Application Procedure : Applicants should submit a proposal of, at most, 1,200 words (approximately four double-spaced pages), describing the proposed research and its relevance to labor market policy. The proposal should include an abstract and a brief budget. Applications must also include a current curriculum vitae.
Evaluation Criteria : Proposals for Early Career Research Awards will be evaluated according to the following criteria : Contribution to important labor market policy issues and to the professional literature ; Technical merit ; Professional qualifications ; Specific Instructions.

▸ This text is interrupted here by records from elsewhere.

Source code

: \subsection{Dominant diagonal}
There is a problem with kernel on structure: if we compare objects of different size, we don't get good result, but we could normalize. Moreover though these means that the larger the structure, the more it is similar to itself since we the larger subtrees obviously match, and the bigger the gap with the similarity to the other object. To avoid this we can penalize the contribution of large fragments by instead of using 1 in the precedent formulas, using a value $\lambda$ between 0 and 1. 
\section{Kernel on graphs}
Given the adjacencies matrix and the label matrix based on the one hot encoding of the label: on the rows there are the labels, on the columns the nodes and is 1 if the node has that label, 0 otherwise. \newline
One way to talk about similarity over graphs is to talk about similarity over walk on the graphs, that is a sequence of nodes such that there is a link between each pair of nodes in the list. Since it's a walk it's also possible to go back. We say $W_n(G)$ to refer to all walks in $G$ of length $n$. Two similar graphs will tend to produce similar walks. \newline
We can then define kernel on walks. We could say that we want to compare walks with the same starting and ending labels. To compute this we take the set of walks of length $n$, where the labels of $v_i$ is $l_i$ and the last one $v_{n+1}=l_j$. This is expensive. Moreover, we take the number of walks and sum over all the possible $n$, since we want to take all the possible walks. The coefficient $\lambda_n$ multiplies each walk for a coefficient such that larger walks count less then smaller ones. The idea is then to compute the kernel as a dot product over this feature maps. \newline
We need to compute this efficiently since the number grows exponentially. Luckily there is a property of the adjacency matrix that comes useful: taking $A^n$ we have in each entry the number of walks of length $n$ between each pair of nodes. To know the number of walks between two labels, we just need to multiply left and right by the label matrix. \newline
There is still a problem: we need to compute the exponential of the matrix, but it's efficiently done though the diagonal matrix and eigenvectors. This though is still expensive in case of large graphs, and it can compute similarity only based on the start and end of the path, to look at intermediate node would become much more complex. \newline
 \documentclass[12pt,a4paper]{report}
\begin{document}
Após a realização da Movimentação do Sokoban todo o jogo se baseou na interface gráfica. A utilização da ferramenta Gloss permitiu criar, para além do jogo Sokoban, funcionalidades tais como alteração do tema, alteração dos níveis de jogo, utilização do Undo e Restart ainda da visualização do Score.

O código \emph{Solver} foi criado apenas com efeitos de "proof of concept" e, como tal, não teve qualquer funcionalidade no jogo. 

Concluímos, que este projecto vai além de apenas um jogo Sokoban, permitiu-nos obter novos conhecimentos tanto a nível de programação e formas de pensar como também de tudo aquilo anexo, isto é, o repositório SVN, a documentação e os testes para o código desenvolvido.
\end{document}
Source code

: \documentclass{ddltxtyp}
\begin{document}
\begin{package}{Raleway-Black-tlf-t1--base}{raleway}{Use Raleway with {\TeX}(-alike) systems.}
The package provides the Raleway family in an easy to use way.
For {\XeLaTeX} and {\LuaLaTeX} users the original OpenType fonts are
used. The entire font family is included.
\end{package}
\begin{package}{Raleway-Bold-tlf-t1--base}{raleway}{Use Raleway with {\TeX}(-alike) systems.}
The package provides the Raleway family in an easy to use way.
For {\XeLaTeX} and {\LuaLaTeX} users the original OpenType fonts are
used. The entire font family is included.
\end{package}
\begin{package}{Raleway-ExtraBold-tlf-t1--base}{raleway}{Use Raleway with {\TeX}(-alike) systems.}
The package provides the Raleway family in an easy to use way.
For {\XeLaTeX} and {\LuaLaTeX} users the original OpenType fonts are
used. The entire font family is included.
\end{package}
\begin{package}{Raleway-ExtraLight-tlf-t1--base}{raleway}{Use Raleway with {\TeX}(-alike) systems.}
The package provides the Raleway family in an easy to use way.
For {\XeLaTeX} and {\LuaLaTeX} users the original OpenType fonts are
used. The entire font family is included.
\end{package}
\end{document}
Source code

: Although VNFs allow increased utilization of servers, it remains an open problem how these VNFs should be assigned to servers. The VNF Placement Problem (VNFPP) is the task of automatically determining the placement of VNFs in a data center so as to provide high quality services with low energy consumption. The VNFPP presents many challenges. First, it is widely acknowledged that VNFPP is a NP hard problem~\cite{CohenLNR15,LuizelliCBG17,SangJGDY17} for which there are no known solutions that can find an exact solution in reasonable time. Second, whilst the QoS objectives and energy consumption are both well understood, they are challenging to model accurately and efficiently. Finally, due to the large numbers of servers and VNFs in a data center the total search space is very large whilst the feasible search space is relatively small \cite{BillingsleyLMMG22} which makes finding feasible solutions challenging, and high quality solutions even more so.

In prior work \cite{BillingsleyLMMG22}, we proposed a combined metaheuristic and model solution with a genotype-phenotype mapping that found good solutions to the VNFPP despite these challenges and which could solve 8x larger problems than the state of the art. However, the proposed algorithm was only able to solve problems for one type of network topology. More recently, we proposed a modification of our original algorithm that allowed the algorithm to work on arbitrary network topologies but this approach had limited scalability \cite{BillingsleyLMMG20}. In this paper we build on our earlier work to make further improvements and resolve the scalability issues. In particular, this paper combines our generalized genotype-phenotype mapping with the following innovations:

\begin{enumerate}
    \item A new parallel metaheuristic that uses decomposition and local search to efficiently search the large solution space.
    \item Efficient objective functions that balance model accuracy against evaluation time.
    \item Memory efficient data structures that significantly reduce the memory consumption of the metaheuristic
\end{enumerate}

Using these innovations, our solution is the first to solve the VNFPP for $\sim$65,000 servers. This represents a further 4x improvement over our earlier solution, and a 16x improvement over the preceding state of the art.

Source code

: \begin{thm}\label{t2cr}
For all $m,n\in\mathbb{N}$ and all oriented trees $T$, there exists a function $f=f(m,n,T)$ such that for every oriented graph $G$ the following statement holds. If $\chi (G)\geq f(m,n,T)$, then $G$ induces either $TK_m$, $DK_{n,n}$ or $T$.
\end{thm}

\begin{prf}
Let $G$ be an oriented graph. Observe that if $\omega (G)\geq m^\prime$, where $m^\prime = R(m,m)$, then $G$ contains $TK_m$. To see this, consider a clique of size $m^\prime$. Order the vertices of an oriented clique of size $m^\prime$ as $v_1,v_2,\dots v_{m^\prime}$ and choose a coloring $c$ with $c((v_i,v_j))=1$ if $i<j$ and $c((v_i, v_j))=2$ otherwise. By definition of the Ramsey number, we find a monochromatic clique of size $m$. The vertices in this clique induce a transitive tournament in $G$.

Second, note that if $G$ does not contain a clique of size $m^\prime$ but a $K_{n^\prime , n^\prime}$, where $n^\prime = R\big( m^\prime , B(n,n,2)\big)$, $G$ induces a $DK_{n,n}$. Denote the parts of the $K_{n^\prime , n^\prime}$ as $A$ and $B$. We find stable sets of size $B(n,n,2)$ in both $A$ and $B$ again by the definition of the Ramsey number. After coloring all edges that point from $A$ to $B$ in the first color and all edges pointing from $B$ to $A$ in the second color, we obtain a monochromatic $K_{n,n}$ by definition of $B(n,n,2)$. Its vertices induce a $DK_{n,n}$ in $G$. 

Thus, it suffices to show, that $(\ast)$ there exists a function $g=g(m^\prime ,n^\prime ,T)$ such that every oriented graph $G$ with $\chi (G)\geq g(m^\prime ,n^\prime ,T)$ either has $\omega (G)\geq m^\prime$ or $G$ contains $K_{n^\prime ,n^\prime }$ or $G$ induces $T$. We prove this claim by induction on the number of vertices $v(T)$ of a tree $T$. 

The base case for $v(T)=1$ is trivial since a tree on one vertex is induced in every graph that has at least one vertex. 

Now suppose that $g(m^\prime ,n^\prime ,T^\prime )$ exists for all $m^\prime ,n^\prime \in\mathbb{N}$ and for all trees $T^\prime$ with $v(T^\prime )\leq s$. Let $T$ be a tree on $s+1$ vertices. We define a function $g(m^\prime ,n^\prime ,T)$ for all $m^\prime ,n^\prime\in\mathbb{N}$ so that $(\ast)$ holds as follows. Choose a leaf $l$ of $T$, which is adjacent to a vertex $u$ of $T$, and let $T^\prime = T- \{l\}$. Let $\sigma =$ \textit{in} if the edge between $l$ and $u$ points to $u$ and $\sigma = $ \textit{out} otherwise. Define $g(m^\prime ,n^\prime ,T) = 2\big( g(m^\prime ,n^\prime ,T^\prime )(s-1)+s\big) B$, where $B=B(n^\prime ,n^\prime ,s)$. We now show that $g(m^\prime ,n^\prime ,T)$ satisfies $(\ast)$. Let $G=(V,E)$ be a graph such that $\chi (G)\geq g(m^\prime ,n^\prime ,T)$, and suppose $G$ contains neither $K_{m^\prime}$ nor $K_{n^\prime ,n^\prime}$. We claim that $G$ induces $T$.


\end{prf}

The Institute does not pay indirect costs but will entertain any legitimate research expense as part of the budget. Acceptable items include costs for professional, technical, and support personnel; data acquisition; materials and supplies; computer services; and travel. The Institute does not fund dissertation research (although it does have a Dissertation Award program).
It is expected that the research will be completed within a year.
Early Career Research Award payments will be made to the individual upon award.
Non-U.S. nationals are eligible to apply for ECRA grants. We welcome applications from all scholars, regardless of nationality, affiliation, etc.